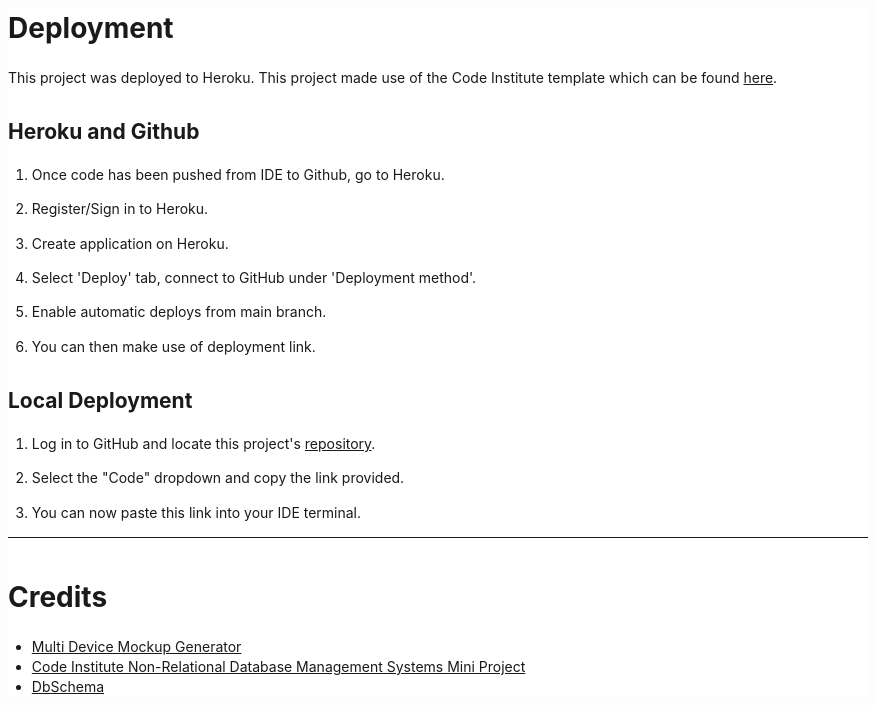 
# Deployment
This project was deployed to Heroku. This project made use of the Code Institute template which can be found [here](https://github.com/Code-Institute-Org/gitpod-full-template).

## Heroku and Github
1. Once code has been pushed from IDE to Github, go to Heroku.

2. Register/Sign in to Heroku.

3. Create application on Heroku.

4. Select 'Deploy' tab, connect to GitHub under 'Deployment method'.

5. Enable automatic deploys from main branch.

6. You can then make use of deployment link.


## Local Deployment
1. Log in to GitHub and locate this project's [repository](https://github.com/SpooshDoosh/Milestone-Project-2-Ubuntu-Holidays).

2. Select the "Code" dropdown and copy the link provided.

3. You can now paste this link into your IDE terminal.

---

# Credits

* [Multi Device Mockup Generator](https://techsini.com/multi-mockup/)
* [Code Institute Non-Relational Database Management Systems Mini Project ](https://learn.codeinstitute.net/ci_program/level5diplomainwebappdevelopment)
* [DbSchema](https://dbschema.com/)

........

> **Task to carry out**: Restate the records word for word and drop the images.

> **Answer space**:
# Deployment
This project was deployed to Heroku. This project made use of the Code Institute template which can be found [here](https://github.com/Code-Institute-Org/gitpod-full-template).

## Heroku and Github
1. Once code has been pushed from IDE to Github, go to Heroku.

2. Register/Sign in to Heroku.

3. Create application on Heroku.

4. Select 'Deploy' tab, connect to GitHub under 'Deployment method'.

5. Enable automatic deploys from main branch.

6. You can then make use of deployment link.


## Local Deployment
1. Log in to GitHub and locate this project's [repository](https://github.com/SpooshDoosh/Milestone-Project-2-Ubuntu-Holidays).

2. Select the "Code" dropdown and copy the link provided.

3. You can now paste this link into your IDE terminal.

---

# Credits

* [Multi Device Mockup Generator](https://techsini.com/multi-mockup/)
* [Code Institute Non-Relational Database Management Systems Mini Project ](https://learn.codeinstitute.net/ci_program/level5diplomainwebappdevelopment)
* [DbSchema](https://dbschema.com/)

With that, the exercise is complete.